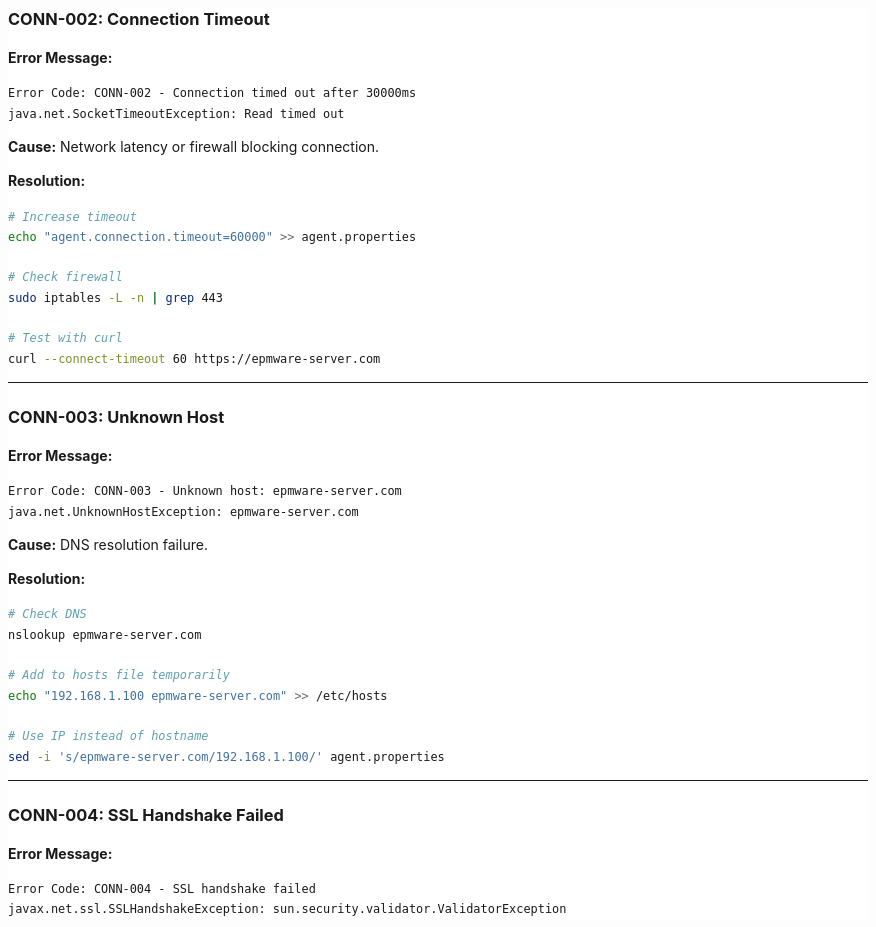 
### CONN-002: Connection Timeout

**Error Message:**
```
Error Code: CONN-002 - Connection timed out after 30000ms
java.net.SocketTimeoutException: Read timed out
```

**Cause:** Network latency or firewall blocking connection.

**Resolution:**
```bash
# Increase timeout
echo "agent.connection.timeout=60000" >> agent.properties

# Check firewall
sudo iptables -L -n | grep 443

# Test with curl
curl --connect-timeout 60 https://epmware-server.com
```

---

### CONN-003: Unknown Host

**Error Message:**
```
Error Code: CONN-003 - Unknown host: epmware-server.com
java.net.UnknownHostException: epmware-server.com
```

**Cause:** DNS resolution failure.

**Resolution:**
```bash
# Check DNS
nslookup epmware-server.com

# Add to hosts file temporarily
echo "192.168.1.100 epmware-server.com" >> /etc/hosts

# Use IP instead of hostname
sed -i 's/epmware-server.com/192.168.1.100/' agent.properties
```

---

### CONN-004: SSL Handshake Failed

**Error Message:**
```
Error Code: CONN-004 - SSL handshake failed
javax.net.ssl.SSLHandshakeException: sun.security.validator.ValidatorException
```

--

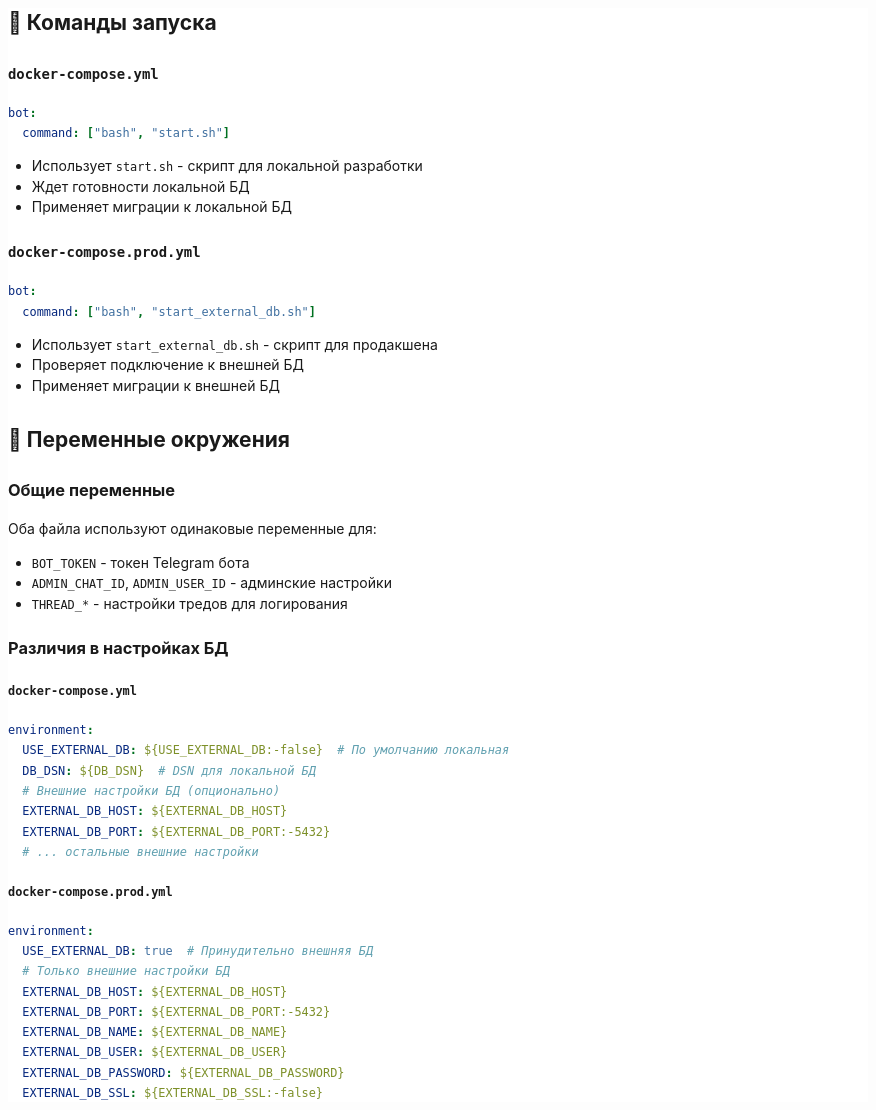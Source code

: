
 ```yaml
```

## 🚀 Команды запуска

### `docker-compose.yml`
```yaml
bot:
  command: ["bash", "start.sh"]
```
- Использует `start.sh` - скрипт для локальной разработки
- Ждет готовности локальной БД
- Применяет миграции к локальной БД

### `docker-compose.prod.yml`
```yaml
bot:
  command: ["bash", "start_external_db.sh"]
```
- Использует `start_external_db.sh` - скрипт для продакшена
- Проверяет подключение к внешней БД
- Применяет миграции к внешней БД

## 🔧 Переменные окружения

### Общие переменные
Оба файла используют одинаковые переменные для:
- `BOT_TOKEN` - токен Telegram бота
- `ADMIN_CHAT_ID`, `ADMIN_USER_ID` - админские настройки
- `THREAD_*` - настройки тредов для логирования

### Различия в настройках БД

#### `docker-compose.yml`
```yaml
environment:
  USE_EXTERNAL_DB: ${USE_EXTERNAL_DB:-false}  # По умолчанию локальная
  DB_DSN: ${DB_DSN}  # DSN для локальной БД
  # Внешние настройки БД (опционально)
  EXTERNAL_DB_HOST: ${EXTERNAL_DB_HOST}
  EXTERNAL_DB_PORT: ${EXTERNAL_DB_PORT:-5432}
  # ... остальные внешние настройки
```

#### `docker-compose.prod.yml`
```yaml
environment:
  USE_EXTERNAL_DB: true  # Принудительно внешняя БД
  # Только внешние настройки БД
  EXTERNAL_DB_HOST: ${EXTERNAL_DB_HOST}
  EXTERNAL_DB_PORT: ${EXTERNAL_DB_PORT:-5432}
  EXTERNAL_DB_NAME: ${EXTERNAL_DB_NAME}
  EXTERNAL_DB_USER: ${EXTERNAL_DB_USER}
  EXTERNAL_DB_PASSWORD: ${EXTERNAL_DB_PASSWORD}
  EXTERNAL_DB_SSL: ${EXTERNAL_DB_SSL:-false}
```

--

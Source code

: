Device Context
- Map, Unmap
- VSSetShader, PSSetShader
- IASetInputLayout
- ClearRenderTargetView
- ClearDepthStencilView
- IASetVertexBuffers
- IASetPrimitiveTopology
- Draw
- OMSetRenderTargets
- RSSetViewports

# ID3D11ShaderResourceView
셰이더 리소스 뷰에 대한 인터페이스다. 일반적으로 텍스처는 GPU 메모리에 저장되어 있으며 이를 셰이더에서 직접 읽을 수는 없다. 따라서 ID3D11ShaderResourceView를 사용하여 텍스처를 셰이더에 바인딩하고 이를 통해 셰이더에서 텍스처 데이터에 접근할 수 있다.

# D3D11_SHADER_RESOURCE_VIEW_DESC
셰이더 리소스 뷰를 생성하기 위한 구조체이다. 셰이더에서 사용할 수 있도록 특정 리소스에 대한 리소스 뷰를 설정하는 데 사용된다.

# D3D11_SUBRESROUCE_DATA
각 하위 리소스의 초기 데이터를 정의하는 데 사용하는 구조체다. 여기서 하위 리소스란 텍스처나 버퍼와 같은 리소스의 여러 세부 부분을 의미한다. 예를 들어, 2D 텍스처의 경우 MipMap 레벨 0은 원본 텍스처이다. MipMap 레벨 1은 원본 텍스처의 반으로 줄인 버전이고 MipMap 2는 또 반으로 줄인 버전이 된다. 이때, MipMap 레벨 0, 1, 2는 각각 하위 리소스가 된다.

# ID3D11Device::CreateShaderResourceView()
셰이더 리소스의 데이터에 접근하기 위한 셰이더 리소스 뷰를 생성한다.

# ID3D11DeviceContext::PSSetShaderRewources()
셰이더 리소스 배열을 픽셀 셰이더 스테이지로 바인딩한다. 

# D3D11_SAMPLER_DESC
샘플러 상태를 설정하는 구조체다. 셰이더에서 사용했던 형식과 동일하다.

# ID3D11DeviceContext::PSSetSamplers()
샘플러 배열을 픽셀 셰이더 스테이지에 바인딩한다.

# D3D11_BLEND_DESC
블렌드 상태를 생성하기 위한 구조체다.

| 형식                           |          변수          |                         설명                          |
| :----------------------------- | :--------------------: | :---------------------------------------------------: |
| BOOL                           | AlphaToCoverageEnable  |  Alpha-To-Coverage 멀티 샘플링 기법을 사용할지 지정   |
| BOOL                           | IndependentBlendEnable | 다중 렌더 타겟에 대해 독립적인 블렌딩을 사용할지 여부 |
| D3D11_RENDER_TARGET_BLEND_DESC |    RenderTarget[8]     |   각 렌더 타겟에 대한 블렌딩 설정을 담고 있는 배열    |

## WHAT IS REQUIRED
Which lines above run from the one containing "- OMSetRenderTargets" to the one containing "샘플러 상태를 설정하는 구조체다. 셰이더에서 사용했던 형식과 동일하다."? Give them again exactly, both ends included.

## YOUR SOLUTION
- OMSetRenderTargets
- RSSetViewports

# ID3D11ShaderResourceView
셰이더 리소스 뷰에 대한 인터페이스다. 일반적으로 텍스처는 GPU 메모리에 저장되어 있으며 이를 셰이더에서 직접 읽을 수는 없다. 따라서 ID3D11ShaderResourceView를 사용하여 텍스처를 셰이더에 바인딩하고 이를 통해 셰이더에서 텍스처 데이터에 접근할 수 있다.

# D3D11_SHADER_RESOURCE_VIEW_DESC
셰이더 리소스 뷰를 생성하기 위한 구조체이다. 셰이더에서 사용할 수 있도록 특정 리소스에 대한 리소스 뷰를 설정하는 데 사용된다.

# D3D11_SUBRESROUCE_DATA
각 하위 리소스의 초기 데이터를 정의하는 데 사용하는 구조체다. 여기서 하위 리소스란 텍스처나 버퍼와 같은 리소스의 여러 세부 부분을 의미한다. 예를 들어, 2D 텍스처의 경우 MipMap 레벨 0은 원본 텍스처이다. MipMap 레벨 1은 원본 텍스처의 반으로 줄인 버전이고 MipMap 2는 또 반으로 줄인 버전이 된다. 이때, MipMap 레벨 0, 1, 2는 각각 하위 리소스가 된다.

# ID3D11Device::CreateShaderResourceView()
셰이더 리소스의 데이터에 접근하기 위한 셰이더 리소스 뷰를 생성한다.

# ID3D11DeviceContext::PSSetShaderRewources()
셰이더 리소스 배열을 픽셀 셰이더 스테이지로 바인딩한다. 

# D3D11_SAMPLER_DESC
샘플러 상태를 설정하는 구조체다. 셰이더에서 사용했던 형식과 동일하다.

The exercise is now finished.